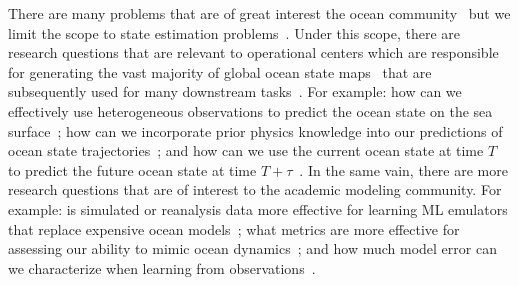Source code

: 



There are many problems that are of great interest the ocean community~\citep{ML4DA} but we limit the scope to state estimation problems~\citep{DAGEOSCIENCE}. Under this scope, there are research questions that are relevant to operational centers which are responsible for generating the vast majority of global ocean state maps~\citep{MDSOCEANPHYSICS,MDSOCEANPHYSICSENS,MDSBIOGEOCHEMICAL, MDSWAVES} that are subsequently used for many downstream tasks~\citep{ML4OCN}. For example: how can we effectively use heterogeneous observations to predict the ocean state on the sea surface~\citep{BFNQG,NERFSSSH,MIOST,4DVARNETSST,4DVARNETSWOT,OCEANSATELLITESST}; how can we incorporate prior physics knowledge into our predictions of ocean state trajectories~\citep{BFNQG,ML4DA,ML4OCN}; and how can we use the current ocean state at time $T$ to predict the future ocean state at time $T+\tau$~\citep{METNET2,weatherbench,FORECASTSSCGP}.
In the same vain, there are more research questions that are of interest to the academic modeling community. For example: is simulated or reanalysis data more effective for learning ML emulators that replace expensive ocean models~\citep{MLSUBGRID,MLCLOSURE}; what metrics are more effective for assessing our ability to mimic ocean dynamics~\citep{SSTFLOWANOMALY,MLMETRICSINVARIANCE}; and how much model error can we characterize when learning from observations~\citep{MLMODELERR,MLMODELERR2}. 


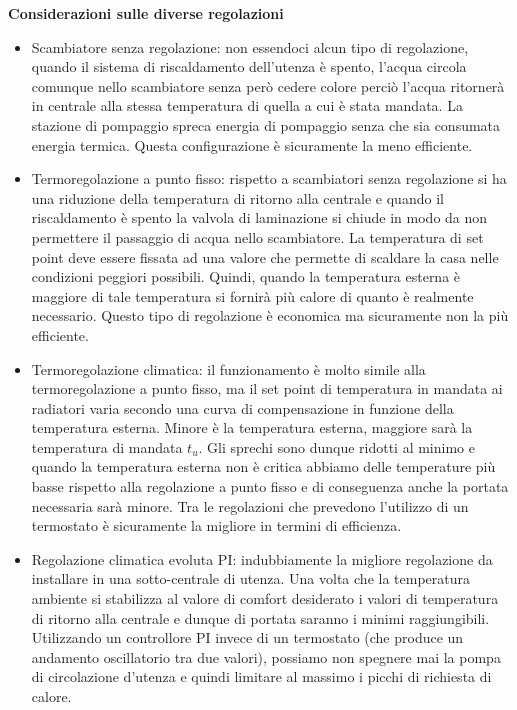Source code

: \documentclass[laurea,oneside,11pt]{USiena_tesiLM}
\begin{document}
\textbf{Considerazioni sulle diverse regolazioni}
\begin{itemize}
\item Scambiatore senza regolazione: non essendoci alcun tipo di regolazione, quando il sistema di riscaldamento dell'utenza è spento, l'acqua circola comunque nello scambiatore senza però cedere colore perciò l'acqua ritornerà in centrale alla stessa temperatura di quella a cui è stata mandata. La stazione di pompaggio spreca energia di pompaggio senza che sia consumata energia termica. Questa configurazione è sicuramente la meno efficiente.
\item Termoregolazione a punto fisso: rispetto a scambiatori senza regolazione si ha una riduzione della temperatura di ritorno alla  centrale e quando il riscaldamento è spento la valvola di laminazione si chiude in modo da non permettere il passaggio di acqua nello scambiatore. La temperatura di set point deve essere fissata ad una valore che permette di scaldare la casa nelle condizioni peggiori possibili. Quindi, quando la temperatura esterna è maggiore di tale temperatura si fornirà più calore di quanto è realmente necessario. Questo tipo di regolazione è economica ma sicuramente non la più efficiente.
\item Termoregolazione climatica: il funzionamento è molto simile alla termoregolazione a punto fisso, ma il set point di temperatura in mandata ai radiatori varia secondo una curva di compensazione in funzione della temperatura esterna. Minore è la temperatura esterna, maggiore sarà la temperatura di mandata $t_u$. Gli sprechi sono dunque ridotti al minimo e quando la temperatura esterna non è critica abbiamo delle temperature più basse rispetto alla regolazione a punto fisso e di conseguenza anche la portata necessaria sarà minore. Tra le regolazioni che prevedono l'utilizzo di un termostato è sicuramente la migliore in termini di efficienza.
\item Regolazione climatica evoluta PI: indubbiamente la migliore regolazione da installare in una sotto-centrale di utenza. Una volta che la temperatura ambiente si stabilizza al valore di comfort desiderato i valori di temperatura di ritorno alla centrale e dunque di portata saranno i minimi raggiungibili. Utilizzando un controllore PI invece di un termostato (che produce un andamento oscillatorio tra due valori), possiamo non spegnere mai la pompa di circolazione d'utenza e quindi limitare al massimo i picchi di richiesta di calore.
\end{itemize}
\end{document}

****************************************

### WHAT IS REQUIRED
Bring together all lines from the listing that contain the word "migliore".

### SOLUTION
\item Termoregolazione climatica: il funzionamento è molto simile alla termoregolazione a punto fisso, ma il set point di temperatura in mandata ai radiatori varia secondo una curva di compensazione in funzione della temperatura esterna. Minore è la temperatura esterna, maggiore sarà la temperatura di mandata $t_u$. Gli sprechi sono dunque ridotti al minimo e quando la temperatura esterna non è critica abbiamo delle temperature più basse rispetto alla regolazione a punto fisso e di conseguenza anche la portata necessaria sarà minore. Tra le regolazioni che prevedono l'utilizzo di un termostato è sicuramente la migliore in termini di efficienza.
\item Regolazione climatica evoluta PI: indubbiamente la migliore regolazione da installare in una sotto-centrale di utenza. Una volta che la temperatura ambiente si stabilizza al valore di comfort desiderato i valori di temperatura di ritorno alla centrale e dunque di portata saranno i minimi raggiungibili. Utilizzando un controllore PI invece di un termostato (che produce un andamento oscillatorio tra due valori), possiamo non spegnere mai la pompa di circolazione d'utenza e quindi limitare al massimo i picchi di richiesta di calore.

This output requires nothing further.